DDG Anabel González

Réflexions sur le commerce, depuis Genève

par l'ancienne DGA Anabel González*

Difficultés liées aux chaînes d'approvisionnement et incertitude accrue: comment l'OMC peut-elle aider?

Les entreprises ont toujours dû gérer les menaces pesant sur leurs chaînes d'approvisionnement nationales et internationales. Les catastrophes naturelles, les défaillances techniques, les guerres, les troubles civils, les risques financiers et macroéconomiques et, plus encore, ont mis en péril leur fonctionnement à différents moments. Mais la pandémie a révélé une réalité, à savoir que les risques sont devenus de plus en plus fréquents et intenses, et qu'ils vont probablement augmenter à l'avenir, à mesure que les nouveaux variants, les événements liés au changement climatique, les cybermenaces et les tensions géopolitiques s'intensifient. La guerre en Ukraine est une catastrophe humanitaire; c'est aussi un coup violent porté aux réseaux d'approvisionnement, dont l'ampleur totale n'est pas encore connue.

Bien qu'elle ne soit pas nouvelle, la perturbation devient de plus en plus la norme, comme cela a été souligné pendant le Forum sur les chaînes d'approvisionnement mondiales de l'Organisation mondiale du commerce (OMC) qui a eu lieu le 21 mars 2022. Un message essentiel délivré par la Directrice générale, Dre Ngozi Okonjo-Iweala, est que se retirer des échanges commerciaux n'est pas la réponse. Au contraire, les politiques commerciales et l'OMC peuvent aider les entreprises à renforcer leur résilience, à gérer les perturbations et résister face à un avenir incertain. La numérisation, avec l'appui de la coopération internationale, est aussi une part importante de la réponse.
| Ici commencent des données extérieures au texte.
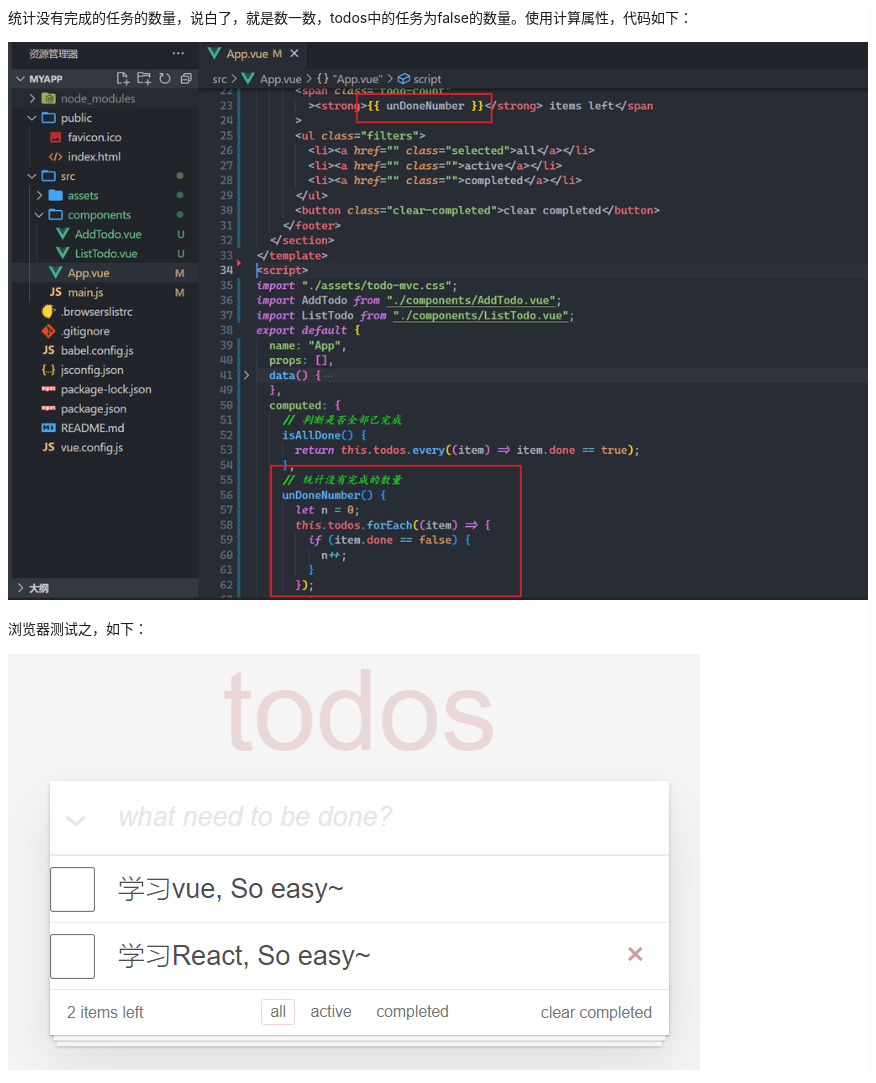 统计没有完成的任务的数量，说白了，就是数一数，todos中的任务为false的数量。使用计算属性，代码如下：

![1697531264882](./assets/1697531264882.png)

浏览器测试之，如下：

![1697531285478](./assets/1697531285478.png)
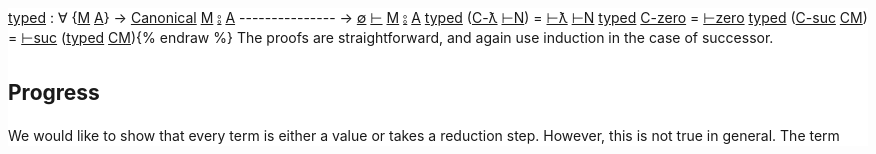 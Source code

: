 <a id="typed"></a><a id="6518" href="{% endraw %}{{ site.baseurl }}{% link out/plfa/Properties.md %}{% raw %}#6518" class="Function">typed</a> <a id="6524" class="Symbol">:</a> <a id="6526" class="Symbol">∀</a> <a id="6528" class="Symbol">{</a><a id="6529" href="{% endraw %}{{ site.baseurl }}{% link out/plfa/Properties.md %}{% raw %}#6529" class="Bound">M</a> <a id="6531" href="{% endraw %}{{ site.baseurl }}{% link out/plfa/Properties.md %}{% raw %}#6531" class="Bound">A</a><a id="6532" class="Symbol">}</a>
  <a id="6536" class="Symbol">→</a> <a id="6538" href="{% endraw %}{{ site.baseurl }}{% link out/plfa/Properties.md %}{% raw %}#4853" class="Datatype Operator">Canonical</a> <a id="6548" href="{% endraw %}{{ site.baseurl }}{% link out/plfa/Properties.md %}{% raw %}#6529" class="Bound">M</a> <a id="6550" href="{% endraw %}{{ site.baseurl }}{% link out/plfa/Properties.md %}{% raw %}#4853" class="Datatype Operator">⦂</a> <a id="6552" href="{% endraw %}{{ site.baseurl }}{% link out/plfa/Properties.md %}{% raw %}#6531" class="Bound">A</a>
    <a id="6558" class="Comment">---------------</a>
  <a id="6576" class="Symbol">→</a> <a id="6578" href="{% endraw %}{{ site.baseurl }}{% link out/plfa/Lambda.md %}{% raw %}#30371" class="InductiveConstructor">∅</a> <a id="6580" href="{% endraw %}{{ site.baseurl }}{% link out/plfa/Lambda.md %}{% raw %}#32509" class="Datatype Operator">⊢</a> <a id="6582" href="{% endraw %}{{ site.baseurl }}{% link out/plfa/Properties.md %}{% raw %}#6529" class="Bound">M</a> <a id="6584" href="{% endraw %}{{ site.baseurl }}{% link out/plfa/Lambda.md %}{% raw %}#32509" class="Datatype Operator">⦂</a> <a id="6586" href="{% endraw %}{{ site.baseurl }}{% link out/plfa/Properties.md %}{% raw %}#6531" class="Bound">A</a>
<a id="6588" href="{% endraw %}{{ site.baseurl }}{% link out/plfa/Properties.md %}{% raw %}#6518" class="Function">typed</a> <a id="6594" class="Symbol">(</a><a id="6595" href="{% endraw %}{{ site.baseurl }}{% link out/plfa/Properties.md %}{% raw %}#4895" class="InductiveConstructor">C-ƛ</a> <a id="6599" href="{% endraw %}{{ site.baseurl }}{% link out/plfa/Properties.md %}{% raw %}#6599" class="Bound">⊢N</a><a id="6601" class="Symbol">)</a>    <a id="6606" class="Symbol">=</a>  <a id="6609" href="{% endraw %}{{ site.baseurl }}{% link out/plfa/Lambda.md %}{% raw %}#32647" class="InductiveConstructor">⊢ƛ</a> <a id="6612" href="{% endraw %}{{ site.baseurl }}{% link out/plfa/Properties.md %}{% raw %}#6599" class="Bound">⊢N</a>
<a id="6615" href="{% endraw %}{{ site.baseurl }}{% link out/plfa/Properties.md %}{% raw %}#6518" class="Function">typed</a> <a id="6621" href="{% endraw %}{{ site.baseurl }}{% link out/plfa/Properties.md %}{% raw %}#5012" class="InductiveConstructor">C-zero</a>      <a id="6633" class="Symbol">=</a>  <a id="6636" href="{% endraw %}{{ site.baseurl }}{% link out/plfa/Lambda.md %}{% raw %}#32863" class="InductiveConstructor">⊢zero</a>
<a id="6642" href="{% endraw %}{{ site.baseurl }}{% link out/plfa/Properties.md %}{% raw %}#6518" class="Function">typed</a> <a id="6648" class="Symbol">(</a><a id="6649" href="{% endraw %}{{ site.baseurl }}{% link out/plfa/Properties.md %}{% raw %}#5078" class="InductiveConstructor">C-suc</a> <a id="6655" href="{% endraw %}{{ site.baseurl }}{% link out/plfa/Properties.md %}{% raw %}#6655" class="Bound">CM</a><a id="6657" class="Symbol">)</a>  <a id="6660" class="Symbol">=</a>  <a id="6663" href="{% endraw %}{{ site.baseurl }}{% link out/plfa/Lambda.md %}{% raw %}#32932" class="InductiveConstructor">⊢suc</a> <a id="6668" class="Symbol">(</a><a id="6669" href="{% endraw %}{{ site.baseurl }}{% link out/plfa/Properties.md %}{% raw %}#6518" class="Function">typed</a> <a id="6675" href="{% endraw %}{{ site.baseurl }}{% link out/plfa/Properties.md %}{% raw %}#6655" class="Bound">CM</a><a id="6677" class="Symbol">)</a>{% endraw %}</pre>
The proofs are straightforward, and again use induction in the
case of successor.


## Progress

We would like to show that every term is either a value or takes a
reduction step.  However, this is not true in general.  The term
Évolution des préférences des consommateurs et perturbations sur le terrain

La crise la plus récente des chaînes d'approvisionnement a été déclenchée par une hausse de la demande de marchandises pendant la pandémie, car les dépenses de consommation, soutenues par la relance économique, ont été réorientées des services vers les marchandises. La crise sanitaire a d'abord entraîné un effondrement de l'activité économique de façon générale, et le commerce mondial des marchandises a chuté brutalement, de même que le commerce des services de tourisme et de transport. Mais la reprise a suivi une courbe en V et lorsqu'elle est arrivée, la demande de marchandises est montée en flèche, tandis que la demande de services a mis plus de temps à se concrétiser. Cela s'est produit d'abord aux États-Unis, où l'importation de conteneurs de transport maritime a augmenté de plus de 17% entre 2020 et 2021, et ensuite dans d'autres économies avancées.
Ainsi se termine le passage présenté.